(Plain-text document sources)
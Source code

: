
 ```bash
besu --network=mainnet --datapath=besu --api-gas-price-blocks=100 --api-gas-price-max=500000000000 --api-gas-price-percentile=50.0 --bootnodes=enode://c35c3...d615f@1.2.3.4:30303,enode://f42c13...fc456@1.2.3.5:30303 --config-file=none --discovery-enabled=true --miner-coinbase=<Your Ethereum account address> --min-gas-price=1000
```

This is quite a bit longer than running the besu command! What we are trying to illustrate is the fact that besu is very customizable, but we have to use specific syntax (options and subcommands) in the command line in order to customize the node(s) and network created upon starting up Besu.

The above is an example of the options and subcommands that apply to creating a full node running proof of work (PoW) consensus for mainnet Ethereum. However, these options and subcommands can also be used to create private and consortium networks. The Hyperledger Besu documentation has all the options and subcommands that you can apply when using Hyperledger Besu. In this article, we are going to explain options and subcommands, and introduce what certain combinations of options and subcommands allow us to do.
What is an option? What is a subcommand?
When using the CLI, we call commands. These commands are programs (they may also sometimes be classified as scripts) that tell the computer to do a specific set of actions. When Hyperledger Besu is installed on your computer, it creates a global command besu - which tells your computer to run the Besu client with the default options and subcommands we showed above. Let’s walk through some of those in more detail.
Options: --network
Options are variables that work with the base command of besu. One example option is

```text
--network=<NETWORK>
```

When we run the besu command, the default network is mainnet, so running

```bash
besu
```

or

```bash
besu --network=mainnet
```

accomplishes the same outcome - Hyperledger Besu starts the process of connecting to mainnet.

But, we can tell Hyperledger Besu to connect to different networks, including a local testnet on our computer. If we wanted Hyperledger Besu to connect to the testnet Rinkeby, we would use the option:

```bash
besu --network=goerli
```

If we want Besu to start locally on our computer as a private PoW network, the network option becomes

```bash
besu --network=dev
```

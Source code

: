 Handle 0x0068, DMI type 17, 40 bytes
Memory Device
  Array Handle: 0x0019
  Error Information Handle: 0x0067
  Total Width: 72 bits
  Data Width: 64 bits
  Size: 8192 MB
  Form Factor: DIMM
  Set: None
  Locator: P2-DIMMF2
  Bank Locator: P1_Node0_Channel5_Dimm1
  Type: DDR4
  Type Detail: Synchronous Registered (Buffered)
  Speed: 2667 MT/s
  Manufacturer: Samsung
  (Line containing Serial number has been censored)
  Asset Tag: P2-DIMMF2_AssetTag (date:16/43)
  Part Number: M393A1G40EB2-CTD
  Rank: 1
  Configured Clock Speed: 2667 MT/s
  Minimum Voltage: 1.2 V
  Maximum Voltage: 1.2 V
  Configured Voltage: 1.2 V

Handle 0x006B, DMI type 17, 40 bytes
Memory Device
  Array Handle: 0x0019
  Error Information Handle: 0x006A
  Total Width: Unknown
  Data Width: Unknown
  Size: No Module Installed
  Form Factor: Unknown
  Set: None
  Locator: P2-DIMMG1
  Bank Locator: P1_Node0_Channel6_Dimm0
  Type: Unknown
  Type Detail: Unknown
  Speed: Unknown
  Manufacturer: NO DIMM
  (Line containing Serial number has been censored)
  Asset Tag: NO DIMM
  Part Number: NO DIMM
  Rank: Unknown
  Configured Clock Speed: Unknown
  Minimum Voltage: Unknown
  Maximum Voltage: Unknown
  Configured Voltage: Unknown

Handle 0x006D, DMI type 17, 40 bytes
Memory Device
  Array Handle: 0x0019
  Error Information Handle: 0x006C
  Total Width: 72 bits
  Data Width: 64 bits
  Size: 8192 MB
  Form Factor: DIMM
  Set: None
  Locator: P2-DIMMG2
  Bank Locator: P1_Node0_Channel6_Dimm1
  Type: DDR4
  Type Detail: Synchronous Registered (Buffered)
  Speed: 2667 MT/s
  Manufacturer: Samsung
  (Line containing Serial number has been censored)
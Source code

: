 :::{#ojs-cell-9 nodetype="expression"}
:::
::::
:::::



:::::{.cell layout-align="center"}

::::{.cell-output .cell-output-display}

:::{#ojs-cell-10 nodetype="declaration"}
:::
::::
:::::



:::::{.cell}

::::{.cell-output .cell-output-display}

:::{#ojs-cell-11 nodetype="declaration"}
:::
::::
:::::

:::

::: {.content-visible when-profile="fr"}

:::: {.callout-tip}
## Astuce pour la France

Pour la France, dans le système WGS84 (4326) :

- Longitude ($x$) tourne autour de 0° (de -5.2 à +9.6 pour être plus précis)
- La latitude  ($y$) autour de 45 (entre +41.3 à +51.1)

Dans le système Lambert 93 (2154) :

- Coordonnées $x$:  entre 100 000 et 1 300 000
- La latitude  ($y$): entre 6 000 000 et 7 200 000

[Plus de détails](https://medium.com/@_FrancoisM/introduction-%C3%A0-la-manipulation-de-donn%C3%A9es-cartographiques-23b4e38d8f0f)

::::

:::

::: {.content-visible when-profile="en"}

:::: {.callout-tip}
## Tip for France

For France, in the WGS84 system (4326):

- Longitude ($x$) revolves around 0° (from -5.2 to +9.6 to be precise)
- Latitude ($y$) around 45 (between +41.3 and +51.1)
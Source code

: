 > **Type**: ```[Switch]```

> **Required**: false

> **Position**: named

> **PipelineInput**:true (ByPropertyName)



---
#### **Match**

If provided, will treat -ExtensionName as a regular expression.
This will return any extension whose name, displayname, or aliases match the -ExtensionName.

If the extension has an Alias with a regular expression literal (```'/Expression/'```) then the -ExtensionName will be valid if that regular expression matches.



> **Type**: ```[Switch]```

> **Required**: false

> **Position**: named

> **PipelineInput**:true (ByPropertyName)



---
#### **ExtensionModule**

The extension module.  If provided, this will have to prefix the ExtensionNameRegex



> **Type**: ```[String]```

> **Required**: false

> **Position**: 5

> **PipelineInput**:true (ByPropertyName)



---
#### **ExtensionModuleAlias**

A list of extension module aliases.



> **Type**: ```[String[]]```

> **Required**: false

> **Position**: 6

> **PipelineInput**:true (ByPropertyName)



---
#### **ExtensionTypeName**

_Problem to work on:_ Would you retype exactly the lines above, from the line with "Minimum Voltage: Unknown" to the line with "The extension module.", with both end lines kept and nothing more?

_Exercise solution:_
  Minimum Voltage: Unknown
  Maximum Voltage: Unknown
  Configured Voltage: Unknown

Handle 0x006D, DMI type 17, 40 bytes
Memory Device
  Array Handle: 0x0019
  Error Information Handle: 0x006C
  Total Width: 72 bits
  Data Width: 64 bits
  Size: 8192 MB
  Form Factor: DIMM
  Set: None
  Locator: P2-DIMMG2
  Bank Locator: P1_Node0_Channel6_Dimm1
  Type: DDR4
  Type Detail: Synchronous Registered (Buffered)
  Speed: 2667 MT/s
  Manufacturer: Samsung
  (Line containing Serial number has been censored)
Source code

: :::{#ojs-cell-9 nodetype="expression"}
:::
::::
:::::



:::::{.cell layout-align="center"}

::::{.cell-output .cell-output-display}

:::{#ojs-cell-10 nodetype="declaration"}
:::
::::
:::::



:::::{.cell}

::::{.cell-output .cell-output-display}

:::{#ojs-cell-11 nodetype="declaration"}
:::
::::
:::::

:::

::: {.content-visible when-profile="fr"}

:::: {.callout-tip}
## Astuce pour la France

Pour la France, dans le système WGS84 (4326) :

- Longitude ($x$) tourne autour de 0° (de -5.2 à +9.6 pour être plus précis)
- La latitude  ($y$) autour de 45 (entre +41.3 à +51.1)

Dans le système Lambert 93 (2154) :

- Coordonnées $x$:  entre 100 000 et 1 300 000
- La latitude  ($y$): entre 6 000 000 et 7 200 000

[Plus de détails](https://medium.com/@_FrancoisM/introduction-%C3%A0-la-manipulation-de-donn%C3%A9es-cartographiques-23b4e38d8f0f)

::::

:::

::: {.content-visible when-profile="en"}

:::: {.callout-tip}
## Tip for France

For France, in the WGS84 system (4326):

- Longitude ($x$) revolves around 0° (from -5.2 to +9.6 to be precise)
- Latitude ($y$) around 45 (between +41.3 and +51.1)
Source code

: > **Type**: ```[Switch]```

> **Required**: false

> **Position**: named

> **PipelineInput**:true (ByPropertyName)



---
#### **Match**

If provided, will treat -ExtensionName as a regular expression.
This will return any extension whose name, displayname, or aliases match the -ExtensionName.

If the extension has an Alias with a regular expression literal (```'/Expression/'```) then the -ExtensionName will be valid if that regular expression matches.



> **Type**: ```[Switch]```

> **Required**: false

> **Position**: named

> **PipelineInput**:true (ByPropertyName)



---
#### **ExtensionModule**

The extension module.  If provided, this will have to prefix the ExtensionNameRegex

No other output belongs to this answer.